Look through the records and copy each line with the string "pumunta" in it.

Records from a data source
:::
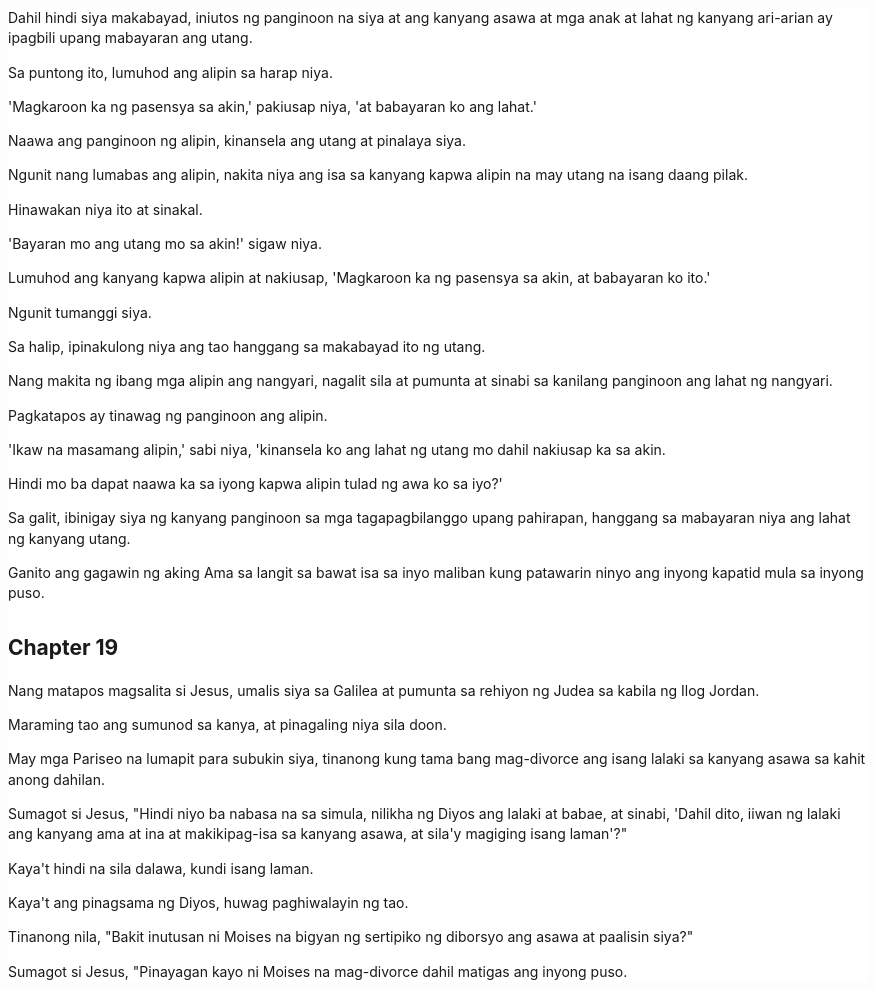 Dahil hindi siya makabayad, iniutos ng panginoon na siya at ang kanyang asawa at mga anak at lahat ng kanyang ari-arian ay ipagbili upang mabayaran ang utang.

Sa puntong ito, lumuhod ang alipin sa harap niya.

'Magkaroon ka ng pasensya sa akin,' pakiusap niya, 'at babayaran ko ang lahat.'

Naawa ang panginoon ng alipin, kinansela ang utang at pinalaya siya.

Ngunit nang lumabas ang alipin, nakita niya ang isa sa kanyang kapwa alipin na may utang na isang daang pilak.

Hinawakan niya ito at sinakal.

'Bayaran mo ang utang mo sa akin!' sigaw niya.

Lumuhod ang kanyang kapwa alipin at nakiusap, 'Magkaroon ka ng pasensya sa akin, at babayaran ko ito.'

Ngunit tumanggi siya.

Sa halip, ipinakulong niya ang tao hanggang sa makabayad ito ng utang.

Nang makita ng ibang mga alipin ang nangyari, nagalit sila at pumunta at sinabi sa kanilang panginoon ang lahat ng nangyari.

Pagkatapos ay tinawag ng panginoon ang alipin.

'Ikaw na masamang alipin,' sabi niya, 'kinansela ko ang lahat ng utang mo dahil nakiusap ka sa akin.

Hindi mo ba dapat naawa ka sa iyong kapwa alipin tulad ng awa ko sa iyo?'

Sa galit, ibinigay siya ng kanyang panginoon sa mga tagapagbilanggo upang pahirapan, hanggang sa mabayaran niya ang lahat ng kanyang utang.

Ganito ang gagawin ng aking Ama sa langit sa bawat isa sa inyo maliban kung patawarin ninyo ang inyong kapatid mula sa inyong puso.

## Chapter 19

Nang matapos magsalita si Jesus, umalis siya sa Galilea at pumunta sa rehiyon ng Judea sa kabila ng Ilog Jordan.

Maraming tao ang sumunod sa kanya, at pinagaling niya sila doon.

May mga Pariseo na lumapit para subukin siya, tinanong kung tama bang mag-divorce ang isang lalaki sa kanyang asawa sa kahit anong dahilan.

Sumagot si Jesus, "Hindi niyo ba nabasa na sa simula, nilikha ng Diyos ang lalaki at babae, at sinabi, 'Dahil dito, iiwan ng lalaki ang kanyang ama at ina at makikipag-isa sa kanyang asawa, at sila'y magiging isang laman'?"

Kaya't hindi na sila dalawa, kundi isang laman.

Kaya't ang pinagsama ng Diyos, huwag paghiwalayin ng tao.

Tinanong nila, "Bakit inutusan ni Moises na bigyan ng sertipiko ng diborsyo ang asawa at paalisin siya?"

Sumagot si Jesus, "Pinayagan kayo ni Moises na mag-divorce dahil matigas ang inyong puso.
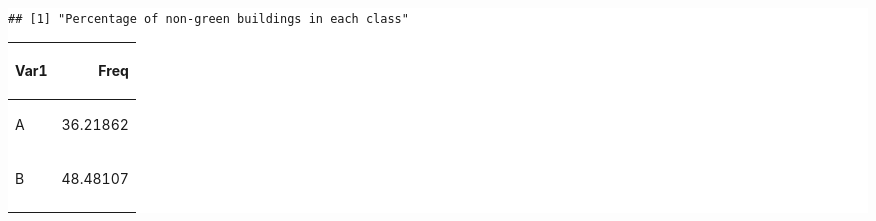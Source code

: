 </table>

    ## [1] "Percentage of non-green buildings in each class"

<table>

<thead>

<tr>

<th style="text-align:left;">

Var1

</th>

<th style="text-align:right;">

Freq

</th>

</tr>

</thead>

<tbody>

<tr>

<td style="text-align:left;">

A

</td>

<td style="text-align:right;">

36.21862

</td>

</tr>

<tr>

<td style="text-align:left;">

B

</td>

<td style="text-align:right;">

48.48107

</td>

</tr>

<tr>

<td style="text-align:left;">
:::
Result for this task:
Nang makita ng ibang mga alipin ang nangyari, nagalit sila at pumunta at sinabi sa kanilang panginoon ang lahat ng nangyari.
Nang matapos magsalita si Jesus, umalis siya sa Galilea at pumunta sa rehiyon ng Judea sa kabila ng Ilog Jordan.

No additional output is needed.